> [TASK MATERIAL]
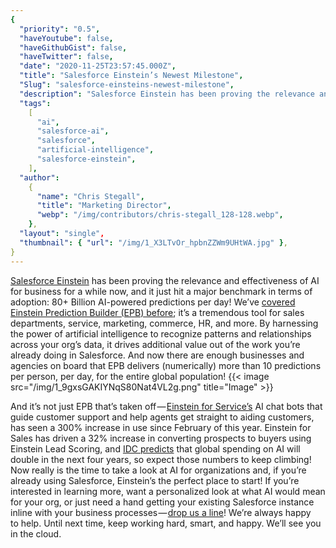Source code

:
 ```yaml
---
{
  "priority": "0.5",
  "haveYoutube": false,
  "haveGithubGist": false,
  "haveTwitter": false,
  "date": "2020-11-25T23:57:45.000Z",
  "title": "Salesforce Einstein’s Newest Milestone",
  "Slug": "salesforce-einsteins-newest-milestone",
  "description": "Salesforce Einstein has been proving the relevance and effectiveness of AI for business for a while now, and it just hit a major benchmark in terms of adoption: 80+ Billion AI-powered predictions per day!.",
  "tags":
    [
      "ai",
      "salesforce-ai",
      "salesforce",
      "artificial-intelligence",
      "salesforce-einstein",
    ],
  "author":
    {
      "name": "Chris Stegall",
      "title": "Marketing Director",
      "webp": "/img/contributors/chris-stegall_128-128.webp",
    },
  "layout": "single",
  "thumbnail": { "url": "/img/1_X3LTvOr_hpbnZZWm9UHtWA.jpg" },
}
---
```


[Salesforce Einstein](https://www.salesforce.com/products/einstein/overview/) has been proving the relevance and effectiveness of AI for business for a while now, and it just hit a major benchmark in terms of adoption: 80+ Billion AI-powered predictions per day!
We’ve [covered Einstein Prediction Builder (EPB) before](https://medium.com/creme-de-la-crm/getting-to-know-ai-einstein-prediction-builder-9bab65ba87d0); it’s a tremendous tool for sales departments, service, marketing, commerce, HR, and more. By harnessing the power of artificial intelligence to recognize patterns and relationships across your org’s data, it drives additional value out of the work you’re already doing in Salesforce. And now there are enough businesses and agencies on board that EPB delivers (numerically) more than 10 predictions per person, per day, for the entire global population!
{{< image src="/img/1_9gxsGAKIYNqS80Nat4VL2g.png" title="Image" >}}

And it’s not just EPB that’s taken off — [Einstein for Service’s](https://www.salesforce.com/products/service-cloud/automated-customer-service/) AI chat bots that guide customer support and help agents get straight to aiding customers, has seen a 300% increase in use since February of this year. Einstein for Sales has driven a 32% increase in converting prospects to buyers using Einstein Lead Scoring, and [IDC predicts](https://www.wsj.com/articles/world-wide-ai-spending-expected-to-double-in-next-four-years-11598520600?mod=djemAIPro) that global spending on AI will double in the next four years, so expect those numbers to keep climbing!
Now really is the time to take a look at AI for organizations and, if you’re already using Salesforce, Einstein’s the perfect place to start! If you’re interested in learning more, want a personalized look at what AI would mean for your org, or just need a hand getting your existing Salesforce instance inline with your business processes — [drop us a line](https://appexchange.salesforce.com/appxConsultingListingDetail?listingId=a0N30000001gF9jEAE)! We’re always happy to help.
Until next time, keep working hard, smart, and happy. We’ll see you in the cloud.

> [TASK PROMPT]
In the records above, find every line containing the word "while" and show it.

> [RESULT OF THE EXERCISE]
  "description": "Salesforce Einstein has been proving the relevance and effectiveness of AI for business for a while now, and it just hit a major benchmark in terms of adoption: 80+ Billion AI-powered predictions per day!.",
[Salesforce Einstein](https://www.salesforce.com/products/einstein/overview/) has been proving the relevance and effectiveness of AI for business for a while now, and it just hit a major benchmark in terms of adoption: 80+ Billion AI-powered predictions per day!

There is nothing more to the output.